Background information
- Instruments: Drum kit
- Formerly of: Metalium, Helloween, Kingdom Come, Firewind
- Website: mcross.com

= Mark Cross (musician) =

English drummer

Mark Cross is a hard rock and heavy metal drummer of English/German descent. He has played in many bands in his career and is currently based in London, England. Cross recorded in 1992 an album with Greek singer/songwriter Michalis Rakintzis named "Etsi Maresei" featuring also Deep Purple singer Ian Gillan.

Cross left Helloween in 2002 due to illness. He had recorded two tracks with them, both of which featured on their Rabbit Don't Come Easy album in 2003.

In 2005 he featured as a session and touring musician for At Vance and also appeared on the British rock band Saracen's latest album, Vox in Excelso and Winter's Bane's comeback album, Redivivus.

With Firewind he released Allegiance in 2006 they supported Dragonforce across Europe and the UK and went on an two-year world tour through three continents, playing more than 160 shows.
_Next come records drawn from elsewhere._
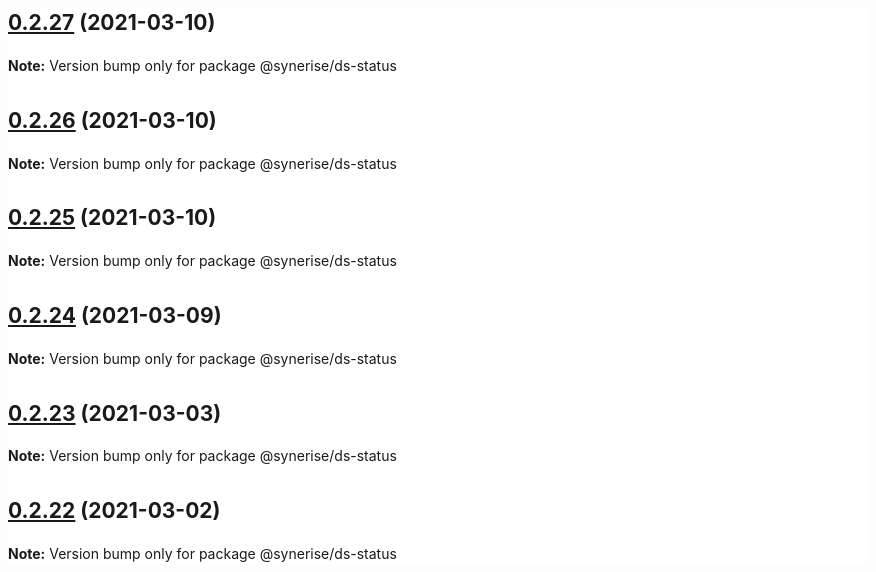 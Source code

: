 
## [0.2.27](https://github.com/Synerise/synerise-design/compare/@synerise/ds-status@0.2.26...@synerise/ds-status@0.2.27) (2021-03-10)

**Note:** Version bump only for package @synerise/ds-status





## [0.2.26](https://github.com/Synerise/synerise-design/compare/@synerise/ds-status@0.2.25...@synerise/ds-status@0.2.26) (2021-03-10)

**Note:** Version bump only for package @synerise/ds-status





## [0.2.25](https://github.com/Synerise/synerise-design/compare/@synerise/ds-status@0.2.24...@synerise/ds-status@0.2.25) (2021-03-10)

**Note:** Version bump only for package @synerise/ds-status





## [0.2.24](https://github.com/Synerise/synerise-design/compare/@synerise/ds-status@0.2.23...@synerise/ds-status@0.2.24) (2021-03-09)

**Note:** Version bump only for package @synerise/ds-status





## [0.2.23](https://github.com/Synerise/synerise-design/compare/@synerise/ds-status@0.2.22...@synerise/ds-status@0.2.23) (2021-03-03)

**Note:** Version bump only for package @synerise/ds-status





## [0.2.22](https://github.com/Synerise/synerise-design/compare/@synerise/ds-status@0.2.21...@synerise/ds-status@0.2.22) (2021-03-02)

**Note:** Version bump only for package @synerise/ds-status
Supporting their forthcoming album The Premonition, which was released in April 2008 Firewind toured Europe and North America alongside Swedish metallers Arch Enemy and in Japan with Kamelot. After recording their 6th studio album, Days of Defiance, on 13 January 2010, Cross announced that he and Firewind had split.

In the following decade Cross released three albums with the band Outloud, We'll Rock You to Hell... (2009), Love Catastrophe (2011), and the Christmas special More Catastrophe! (2012). With God's Army, also three albums God's Army AD (2014), Demoncracy (2018), and Warriors of the Wasteland (2021). and with UK rock band Tainted Nation the album F.E.A.R. (2012) and On the Outside (2016).

Cross played with the Scorpions in Bahrain on 4 April 2014 at the Gulf Formula 1 Grand Prix.

In 2023 he recorded and produced Joe Stump's Tower of Babel's latest album Days of Thunder which was released by Silver Lining Music in 2025.